From: Monica J. Martin <monica.martin@sun.com>
Date: Fri, 11 Apr 2003 23:17:17 -0600
Message-ID: <3E97A15D.9010700@sun.com>
To: Martin Chapman <martin.chapman@oracle.com>
CC: public-ws-chor@w3.org

Roughly speaking some of my use case touches on this because it shows 
exceptions that may be propagated as well, if the use case was 
decomposed could show the state transitions.


Martin Chapman wrote:

> Can we map these requirements use cases?
>     -----Original Message-----
>     *From:* public-ws-chor-request@w3.org
>     [mailto:public-ws-chor-request@w3.org] *On Behalf Of *Burdett, David
>     *Sent:* Thursday, April 10, 2003 3:51 PM
>     *To:* 'jdart@tibco.com'; Cummins Fred A
>     *Cc:* public-ws-chor@w3.org
>     *Subject:* RE: Events and States (was: timeouts & states (was:
>     Abstract Bind able Choreography))
>     >>>Very good questions. But what do you want (or perhaps more
>     importantly,
>     need) it to do? As you say, a state machine is really a mechanism.
>     What
>     is the functional requirement?<<<
>     I would put the functional requirements for which state machines
>     are a possible answer as follows:
>     "An implementation of a process that is following a choreography
>     MUST be able to verify that the choreography is being followed
>     correctly as specified in the choreography definition."
>     I would then have two further more closely defined but related
>     requirements of the products of this group ...
>     "A choreography definition should be usable at Design Time to
>     validate that a process should be capable of carrying out a
>     choreography correctly as specified."
>     "A choreography definition shoule be usable at Run Time to
>     validate that a process is executing a choreography correctly as
>     specified".
>     ... and finally one more ...
>     "If a process detects that a choreography is not being followed
>     correctly, then the process SHOULD be able to use the choreography
>     definition to identify exactly what went wrong."

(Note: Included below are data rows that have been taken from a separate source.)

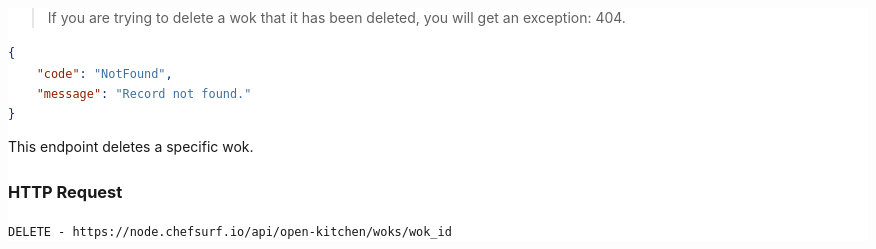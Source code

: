 > If you are trying to delete a wok that it has been deleted, you will get an exception: 404.

```json
{
    "code": "NotFound",
    "message": "Record not found."
}
```

This endpoint deletes a specific wok.

### HTTP Request

`DELETE - https://node.chefsurf.io/api/open-kitchen/woks/wok_id`


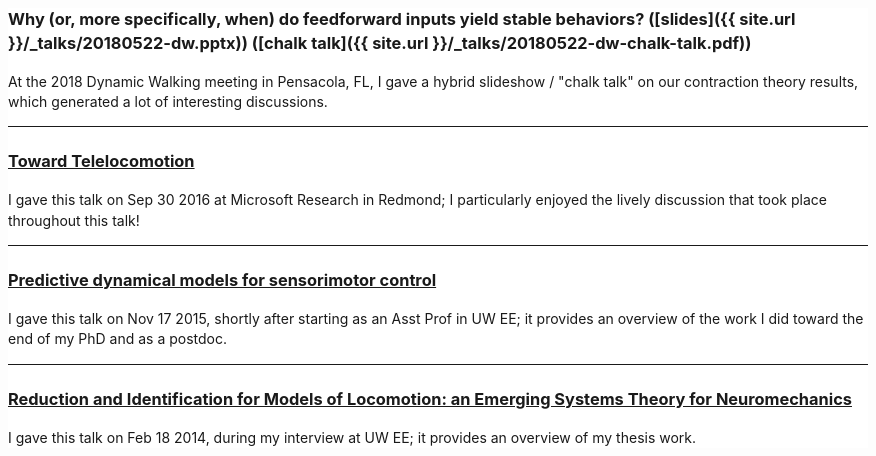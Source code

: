 ### Why (or, more specifically, when) do feedforward inputs yield stable behaviors? ([slides]({{ site.url }}/_talks/20180522-dw.pptx)) ([chalk talk]({{ site.url }}/_talks/20180522-dw-chalk-talk.pdf)) 

At the 2018 Dynamic Walking meeting in Pensacola, FL, I gave a hybrid slideshow / "chalk talk" on our contraction theory results, which generated a lot of interesting discussions.

<iframe width="500" height="315" src="https://www.youtube.com/embed/7pzSfBau5Wo?rel=0" frameborder="5"> </iframe>

---

### [Toward Telelocomotion](http://faculty.uw.edu/_talks/20160930-msr.pptx)

I gave this talk on Sep 30 2016 at Microsoft Research in Redmond; I particularly enjoyed the lively discussion that took place throughout this talk!

<iframe width="500" height="315" src="https://www.youtube.com/embed/nFvccNqhOSI?rel=0" frameborder="5"> </iframe>

---

### [Predictive dynamical models for sensorimotor control](http://faculty.uw.edu/_talks/20151117-uwee.pptx)

I gave this talk on Nov 17 2015, shortly after starting as an Asst Prof in UW EE; it provides an overview of the work I did toward the end of my PhD and as a postdoc.

<iframe width="500" height="315" src="http://www.youtube.com/embed/rkDZ5rXgUO4?rel=0" frameborder="5"> </iframe>


---

### [Reduction and Identification for Models of Locomotion: an Emerging Systems Theory for Neuromechanics](http://faculty.uw.edu/_talks/2014-uw-ee.pdf)

I gave this talk on Feb 18 2014, during my interview at UW EE; it provides an overview of my thesis work.

<iframe width="500" height="315" src="http://www.youtube.com/embed/sUvk2L3mbF0?rel=0" frameborder="5"> </iframe>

>     This last one means that you stand a better chance of being able
>     to fix the problem when it occurs.
>     Thoughts?
>     David
>     -----Original Message-----
>     From: Jon Dart [mailto:jdart@tibco.com]

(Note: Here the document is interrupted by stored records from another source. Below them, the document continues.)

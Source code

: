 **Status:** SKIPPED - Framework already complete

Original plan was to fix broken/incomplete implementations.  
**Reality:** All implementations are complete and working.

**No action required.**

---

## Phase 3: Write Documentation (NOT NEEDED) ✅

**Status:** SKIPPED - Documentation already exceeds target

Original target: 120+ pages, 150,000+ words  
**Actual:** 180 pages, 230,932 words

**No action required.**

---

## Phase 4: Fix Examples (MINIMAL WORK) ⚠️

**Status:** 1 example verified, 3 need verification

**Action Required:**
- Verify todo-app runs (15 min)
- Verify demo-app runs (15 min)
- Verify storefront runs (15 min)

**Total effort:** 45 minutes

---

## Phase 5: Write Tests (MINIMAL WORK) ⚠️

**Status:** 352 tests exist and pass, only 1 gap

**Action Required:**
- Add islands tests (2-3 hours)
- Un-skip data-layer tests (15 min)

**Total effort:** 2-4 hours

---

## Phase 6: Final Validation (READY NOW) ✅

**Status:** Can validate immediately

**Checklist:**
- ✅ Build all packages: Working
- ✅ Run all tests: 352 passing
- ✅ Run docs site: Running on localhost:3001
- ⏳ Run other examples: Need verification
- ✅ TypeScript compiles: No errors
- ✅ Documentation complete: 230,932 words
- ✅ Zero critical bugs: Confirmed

>     Sent: Thursday, April 10, 2003 2:56 PM
>     To: Cummins Fred A
>     Cc: public-ws-chor@w3.org
>     Subject: Re: Events and States (was: timeouts & states (was: Abstract
>     Bindable Choreography))
>     Cummins, Fred A wrote:
>     > This raises questions about the scope of a choreography.  When does
>     > it end?  When a disconnect occurs?  When a particular business
>     > transaction is completed?  When a relationship is terminated?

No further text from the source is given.